India must not waste any time and be ready with Iran plan, or else it may find itself in a tough spot as the sanctions reimposed by the U.S. will kick in in November. The U.S. president Donald Trump intends to implement sanctions on Tehran, Iran, who is the biggest supplier of crude oil for India. The deal is of the highest importance for India as in one hand it will get cheap crude oil from Iran and patterning with the U.S., the biggest economy in the world has its own benefits. In addition, Iran is the third largest supplier of oil to India. In 2017-18, India imported about 22 million tonnes of oil from Iran, thus, the advantages of dealing with Iran cannot be overlooked. Dealing with Iran’s supply is suitable for Indian refineries, especially, Petrochemicals Ltd. And Mangalore Refinery. The sudden closing of the tap will be catastrophic for them. Clearly, India needs a plan.

Will The U.S. Be A Sane Choice Than Iran?

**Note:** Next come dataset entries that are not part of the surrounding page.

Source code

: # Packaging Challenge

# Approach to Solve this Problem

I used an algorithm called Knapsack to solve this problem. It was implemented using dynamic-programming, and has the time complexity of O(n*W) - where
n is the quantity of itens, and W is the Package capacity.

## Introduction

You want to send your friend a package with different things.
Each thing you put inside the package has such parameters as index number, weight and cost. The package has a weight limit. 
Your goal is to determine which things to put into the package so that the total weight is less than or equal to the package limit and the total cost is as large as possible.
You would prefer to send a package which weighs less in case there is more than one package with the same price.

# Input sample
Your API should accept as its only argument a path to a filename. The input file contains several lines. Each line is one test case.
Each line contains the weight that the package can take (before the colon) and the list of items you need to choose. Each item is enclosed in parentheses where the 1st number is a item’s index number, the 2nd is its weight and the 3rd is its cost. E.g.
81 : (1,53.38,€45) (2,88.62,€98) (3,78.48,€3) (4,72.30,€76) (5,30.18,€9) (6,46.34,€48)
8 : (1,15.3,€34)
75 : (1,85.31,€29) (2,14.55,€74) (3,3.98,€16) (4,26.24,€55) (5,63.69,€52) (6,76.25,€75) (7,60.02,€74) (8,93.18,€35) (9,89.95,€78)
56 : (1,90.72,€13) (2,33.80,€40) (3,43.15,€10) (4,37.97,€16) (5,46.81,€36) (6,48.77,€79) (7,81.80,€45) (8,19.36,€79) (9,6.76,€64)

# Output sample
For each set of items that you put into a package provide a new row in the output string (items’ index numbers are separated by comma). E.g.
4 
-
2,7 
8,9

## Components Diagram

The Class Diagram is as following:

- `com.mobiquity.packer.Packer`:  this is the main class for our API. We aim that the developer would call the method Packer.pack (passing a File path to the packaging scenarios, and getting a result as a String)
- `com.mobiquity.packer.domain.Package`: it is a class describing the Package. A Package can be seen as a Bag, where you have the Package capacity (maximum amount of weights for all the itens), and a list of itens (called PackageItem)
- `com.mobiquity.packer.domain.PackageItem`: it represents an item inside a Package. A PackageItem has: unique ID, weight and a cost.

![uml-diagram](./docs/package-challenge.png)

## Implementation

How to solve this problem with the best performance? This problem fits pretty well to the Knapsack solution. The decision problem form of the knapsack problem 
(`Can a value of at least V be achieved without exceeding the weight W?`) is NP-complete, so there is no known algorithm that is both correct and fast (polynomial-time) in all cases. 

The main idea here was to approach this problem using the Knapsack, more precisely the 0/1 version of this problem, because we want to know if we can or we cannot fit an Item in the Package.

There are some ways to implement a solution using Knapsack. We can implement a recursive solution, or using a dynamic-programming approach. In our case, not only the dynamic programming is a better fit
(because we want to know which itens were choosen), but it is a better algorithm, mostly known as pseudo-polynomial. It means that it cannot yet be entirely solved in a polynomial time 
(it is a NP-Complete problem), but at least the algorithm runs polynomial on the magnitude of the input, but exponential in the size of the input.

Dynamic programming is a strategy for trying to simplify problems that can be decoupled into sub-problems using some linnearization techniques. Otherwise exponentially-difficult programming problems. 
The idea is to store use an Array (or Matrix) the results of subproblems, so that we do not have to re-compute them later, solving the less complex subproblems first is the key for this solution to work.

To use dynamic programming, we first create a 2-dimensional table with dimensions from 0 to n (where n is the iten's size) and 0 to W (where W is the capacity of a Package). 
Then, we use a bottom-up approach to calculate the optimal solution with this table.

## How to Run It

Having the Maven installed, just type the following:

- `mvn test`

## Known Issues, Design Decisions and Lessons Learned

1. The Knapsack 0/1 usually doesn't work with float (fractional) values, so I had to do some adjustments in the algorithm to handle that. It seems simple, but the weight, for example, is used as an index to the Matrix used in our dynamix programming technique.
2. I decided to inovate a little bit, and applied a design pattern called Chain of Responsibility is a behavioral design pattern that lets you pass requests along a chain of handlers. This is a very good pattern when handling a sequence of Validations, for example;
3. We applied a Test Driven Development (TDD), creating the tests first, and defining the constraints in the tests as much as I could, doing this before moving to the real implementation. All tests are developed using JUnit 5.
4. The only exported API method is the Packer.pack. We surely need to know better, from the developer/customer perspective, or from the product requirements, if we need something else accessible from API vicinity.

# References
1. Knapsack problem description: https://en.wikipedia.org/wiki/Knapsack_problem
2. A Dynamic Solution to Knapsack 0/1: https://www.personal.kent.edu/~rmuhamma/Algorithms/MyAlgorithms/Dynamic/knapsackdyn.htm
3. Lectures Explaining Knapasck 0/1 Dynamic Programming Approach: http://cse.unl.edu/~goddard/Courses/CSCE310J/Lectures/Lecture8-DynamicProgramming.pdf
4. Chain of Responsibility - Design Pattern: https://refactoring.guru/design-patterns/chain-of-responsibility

Recently, the U.S. sent a team to explain in detail the conditions of the sanction plan. The India government was told that it will impose a sanction in two stages, the first will kick in August and second in November. It’s the second stage that has piqued global attention as it contains deals with petroleum trade. However, no one knows about the specifics of the sanction. However, the U.S. clearly stated that India must slow down its import from Tehran. It’s not the first time that Iran is under threat regarding its importers. However, India must not wait any longer and come to a decision as the U.S. is under the government of Trump, who is well known for his eccentric decisions and unpredictable, aggressive behavior. Recently, The Economic Times reported that The Indian financial sector has already begun to efforts to shut out its exposure to Iran and safeguard transactions. So, it’s clear that India has to make quick political plans to deal with the sanctions as it can no longer partner up with China and Russia.